EXERCISE DIRECTIONS: An exact reprint of every record below is required, with the pictures left out.

MATERIAL SUPPLIED:
====

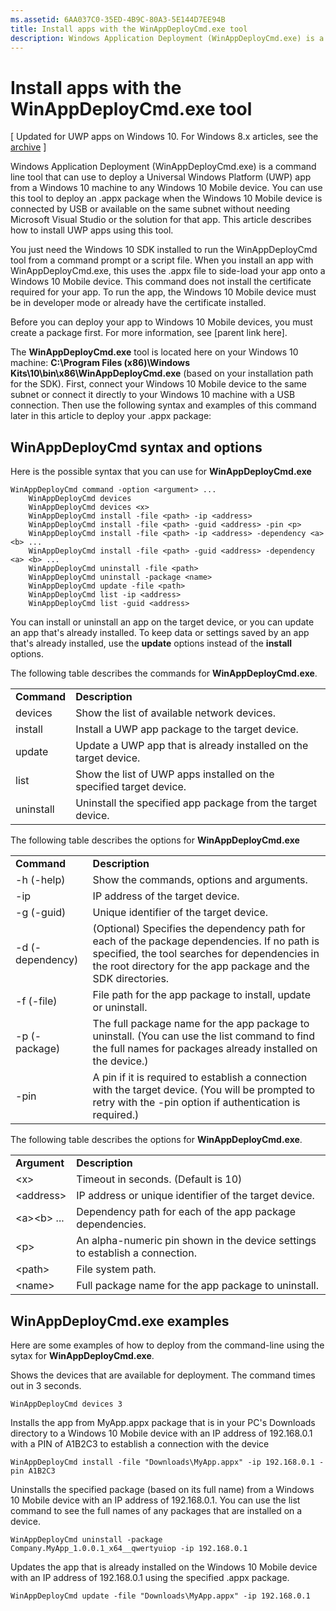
 ```yaml
---
ms.assetid: 6AA037C0-35ED-4B9C-80A3-5E144D7EE94B
title: Install apps with the WinAppDeployCmd.exe tool
description: Windows Application Deployment (WinAppDeployCmd.exe) is a command line tool that can use to deploy a Universal Windows Platform (UWP) app from a Windows 10 machine to any Windows 10 Mobile device.
---
```

# Install apps with the WinAppDeployCmd.exe tool

\[ Updated for UWP apps on Windows 10. For Windows 8.x articles, see the [archive](http://go.microsoft.com/fwlink/p/?linkid=619132) \]

Windows Application Deployment (WinAppDeployCmd.exe) is a command line tool that can use to deploy a Universal Windows Platform (UWP) app from a Windows 10 machine to any Windows 10 Mobile device. You can use this tool to deploy an .appx package when the Windows 10 Mobile device is connected by USB or available on the same subnet without needing Microsoft Visual Studio or the solution for that app. This article describes how to install UWP apps using this tool.

You just need the Windows 10 SDK installed to run the WinAppDeployCmd tool from a command prompt or a script file. When you install an app with WinAppDeployCmd.exe, this uses the .appx file to side-load your app onto a Windows 10 Mobile device. This command does not install the certificate required for your app. To run the app, the Windows 10 Mobile device must be in developer mode or already have the certificate installed.

Before you can deploy your app to Windows 10 Mobile devices, you must create a package first. For more information, see \[parent link here\].

The **WinAppDeployCmd.exe** tool is located here on your Windows 10 machine: **C:\\Program Files (x86)\\Windows Kits\\10\\bin\\x86\\WinAppDeployCmd.exe** (based on your installation path for the SDK). First, connect your Windows 10 Mobile device to the same subnet or connect it directly to your Windows 10 machine with a USB connection. Then use the following syntax and examples of this command later in this article to deploy your .appx package:

## WinAppDeployCmd syntax and options

Here is the possible syntax that you can use for **WinAppDeployCmd.exe**

``` syntax
WinAppDeployCmd command -option <argument> ...
    WinAppDeployCmd devices
    WinAppDeployCmd devices <x>
    WinAppDeployCmd install -file <path> -ip <address>
    WinAppDeployCmd install -file <path> -guid <address> -pin <p>
    WinAppDeployCmd install -file <path> -ip <address> -dependency <a> <b> ...
    WinAppDeployCmd install -file <path> -guid <address> -dependency <a> <b> ...
    WinAppDeployCmd uninstall -file <path>
    WinAppDeployCmd uninstall -package <name>
    WinAppDeployCmd update -file <path>
    WinAppDeployCmd list -ip <address>
    WinAppDeployCmd list -guid <address>
```

You can install or uninstall an app on the target device, or you can update an app that's already installed. To keep data or settings saved by an app that's already installed, use the **update** options instead of the **install** options.

The following table describes the commands for **WinAppDeployCmd.exe**.

|             |                                                                     |
|-------------|---------------------------------------------------------------------|
| **Command** | **Description**                                                     |
| devices     | Show the list of available network devices.                         |
| install     | Install a UWP app package to the target device.                     |
| update      | Update a UWP app that is already installed on the target device.    |
| list        | Show the list of UWP apps installed on the specified target device. |
| uninstall   | Uninstall the specified app package from the target device.         |

 

The following table describes the options for **WinAppDeployCmd.exe**

|                  |                                                                                                                                                                                                               |
|------------------|---------------------------------------------------------------------------------------------------------------------------------------------------------------------------------------------------------------|
| **Command**      | **Description**                                                                                                                                                                                               |
| -h (-help)       | Show the commands, options and arguments.                                                                                                                                                                     |
| -ip              | IP address of the target device.                                                                                                                                                                              |
| -g (-guid)       | Unique identifier of the target device.                                                                                                                                                                       |
| -d (-dependency) | (Optional) Specifies the dependency path for each of the package dependencies. If no path is specified, the tool searches for dependencies in the root directory for the app package and the SDK directories. |
| -f (-file)       | File path for the app package to install, update or uninstall.                                                                                                                                                |
| -p (-package)    | The full package name for the app package to uninstall. (You can use the list command to find the full names for packages already installed on the device.)                                                   |
| -pin             | A pin if it is required to establish a connection with the target device. (You will be prompted to retry with the -pin option if authentication is required.)                                                 |

 

The following table describes the options for **WinAppDeployCmd.exe**.

|                        |                                                                              |
|------------------------|------------------------------------------------------------------------------|
| **Argument**           | **Description**                                                              |
| &lt;x&gt;              | Timeout in seconds. (Default is 10)                                          |
| &lt;address&gt;        | IP address or unique identifier of the target device.                        |
| &lt;a&gt;&lt;b&gt; ... | Dependency path for each of the app package dependencies.                    |
| &lt;p&gt;              | An alpha-numeric pin shown in the device settings to establish a connection. |
| &lt;path&gt;           | File system path.                                                            |
| &lt;name&gt;           | Full package name for the app package to uninstall.                          |

 
## WinAppDeployCmd.exe examples

Here are some examples of how to deploy from the command-line using the sytax for **WinAppDeployCmd.exe**.

Shows the devices that are available for deployment. The command times out in 3 seconds.

``` syntax
WinAppDeployCmd devices 3
```

Installs the app from MyApp.appx package that is in your PC's Downloads directory to a Windows 10 Mobile device with an IP address of 192.168.0.1 with a PIN of A1B2C3 to establish a connection with the device

``` syntax
WinAppDeployCmd install -file "Downloads\MyApp.appx" -ip 192.168.0.1 -pin A1B2C3
```

Uninstalls the specified package (based on its full name) from a Windows 10 Mobile device with an IP address of 192.168.0.1. You can use the list command to see the full names of any packages that are installed on a device.

``` syntax
WinAppDeployCmd uninstall -package Company.MyApp_1.0.0.1_x64__qwertyuiop -ip 192.168.0.1
```

Updates the app that is already installed on the Windows 10 Mobile device with an IP address of 192.168.0.1 using the specified .appx package.

``` syntax
WinAppDeployCmd update -file "Downloads\MyApp.appx" -ip 192.168.0.1
```



<!--HONumber=May16_HO4-->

====

OUTPUT OF THE TASK:
 ```yaml
---
ms.assetid: 6AA037C0-35ED-4B9C-80A3-5E144D7EE94B
title: Install apps with the WinAppDeployCmd.exe tool
description: Windows Application Deployment (WinAppDeployCmd.exe) is a command line tool that can use to deploy a Universal Windows Platform (UWP) app from a Windows 10 machine to any Windows 10 Mobile device.
---
```

# Install apps with the WinAppDeployCmd.exe tool

\[ Updated for UWP apps on Windows 10. For Windows 8.x articles, see the [archive](http://go.microsoft.com/fwlink/p/?linkid=619132) \]

Windows Application Deployment (WinAppDeployCmd.exe) is a command line tool that can use to deploy a Universal Windows Platform (UWP) app from a Windows 10 machine to any Windows 10 Mobile device. You can use this tool to deploy an .appx package when the Windows 10 Mobile device is connected by USB or available on the same subnet without needing Microsoft Visual Studio or the solution for that app. This article describes how to install UWP apps using this tool.

You just need the Windows 10 SDK installed to run the WinAppDeployCmd tool from a command prompt or a script file. When you install an app with WinAppDeployCmd.exe, this uses the .appx file to side-load your app onto a Windows 10 Mobile device. This command does not install the certificate required for your app. To run the app, the Windows 10 Mobile device must be in developer mode or already have the certificate installed.

Before you can deploy your app to Windows 10 Mobile devices, you must create a package first. For more information, see \[parent link here\].

The **WinAppDeployCmd.exe** tool is located here on your Windows 10 machine: **C:\\Program Files (x86)\\Windows Kits\\10\\bin\\x86\\WinAppDeployCmd.exe** (based on your installation path for the SDK). First, connect your Windows 10 Mobile device to the same subnet or connect it directly to your Windows 10 machine with a USB connection. Then use the following syntax and examples of this command later in this article to deploy your .appx package:

## WinAppDeployCmd syntax and options

Here is the possible syntax that you can use for **WinAppDeployCmd.exe**

``` syntax
WinAppDeployCmd command -option <argument> ...
    WinAppDeployCmd devices
    WinAppDeployCmd devices <x>
    WinAppDeployCmd install -file <path> -ip <address>
    WinAppDeployCmd install -file <path> -guid <address> -pin <p>
    WinAppDeployCmd install -file <path> -ip <address> -dependency <a> <b> ...
    WinAppDeployCmd install -file <path> -guid <address> -dependency <a> <b> ...
    WinAppDeployCmd uninstall -file <path>
    WinAppDeployCmd uninstall -package <name>
    WinAppDeployCmd update -file <path>
    WinAppDeployCmd list -ip <address>
    WinAppDeployCmd list -guid <address>
```

You can install or uninstall an app on the target device, or you can update an app that's already installed. To keep data or settings saved by an app that's already installed, use the **update** options instead of the **install** options.

The following table describes the commands for **WinAppDeployCmd.exe**.

|             |                                                                     |
|-------------|---------------------------------------------------------------------|
| **Command** | **Description**                                                     |
| devices     | Show the list of available network devices.                         |
| install     | Install a UWP app package to the target device.                     |
| update      | Update a UWP app that is already installed on the target device.    |
| list        | Show the list of UWP apps installed on the specified target device. |
| uninstall   | Uninstall the specified app package from the target device.         |

 

The following table describes the options for **WinAppDeployCmd.exe**

|                  |                                                                                                                                                                                                               |
|------------------|---------------------------------------------------------------------------------------------------------------------------------------------------------------------------------------------------------------|
| **Command**      | **Description**                                                                                                                                                                                               |
| -h (-help)       | Show the commands, options and arguments.                                                                                                                                                                     |
| -ip              | IP address of the target device.                                                                                                                                                                              |
| -g (-guid)       | Unique identifier of the target device.                                                                                                                                                                       |
| -d (-dependency) | (Optional) Specifies the dependency path for each of the package dependencies. If no path is specified, the tool searches for dependencies in the root directory for the app package and the SDK directories. |
| -f (-file)       | File path for the app package to install, update or uninstall.                                                                                                                                                |
| -p (-package)    | The full package name for the app package to uninstall. (You can use the list command to find the full names for packages already installed on the device.)                                                   |
| -pin             | A pin if it is required to establish a connection with the target device. (You will be prompted to retry with the -pin option if authentication is required.)                                                 |

 

The following table describes the options for **WinAppDeployCmd.exe**.

|                        |                                                                              |
|------------------------|------------------------------------------------------------------------------|
| **Argument**           | **Description**                                                              |
| &lt;x&gt;              | Timeout in seconds. (Default is 10)                                          |
| &lt;address&gt;        | IP address or unique identifier of the target device.                        |
| &lt;a&gt;&lt;b&gt; ... | Dependency path for each of the app package dependencies.                    |
| &lt;p&gt;              | An alpha-numeric pin shown in the device settings to establish a connection. |
| &lt;path&gt;           | File system path.                                                            |
| &lt;name&gt;           | Full package name for the app package to uninstall.                          |

 
## WinAppDeployCmd.exe examples

Here are some examples of how to deploy from the command-line using the sytax for **WinAppDeployCmd.exe**.

Shows the devices that are available for deployment. The command times out in 3 seconds.

``` syntax
WinAppDeployCmd devices 3
```

Installs the app from MyApp.appx package that is in your PC's Downloads directory to a Windows 10 Mobile device with an IP address of 192.168.0.1 with a PIN of A1B2C3 to establish a connection with the device

``` syntax
WinAppDeployCmd install -file "Downloads\MyApp.appx" -ip 192.168.0.1 -pin A1B2C3
```

Uninstalls the specified package (based on its full name) from a Windows 10 Mobile device with an IP address of 192.168.0.1. You can use the list command to see the full names of any packages that are installed on a device.

``` syntax
WinAppDeployCmd uninstall -package Company.MyApp_1.0.0.1_x64__qwertyuiop -ip 192.168.0.1
```

Updates the app that is already installed on the Windows 10 Mobile device with an IP address of 192.168.0.1 using the specified .appx package.

``` syntax
WinAppDeployCmd update -file "Downloads\MyApp.appx" -ip 192.168.0.1
```



<!--HONumber=May16_HO4-->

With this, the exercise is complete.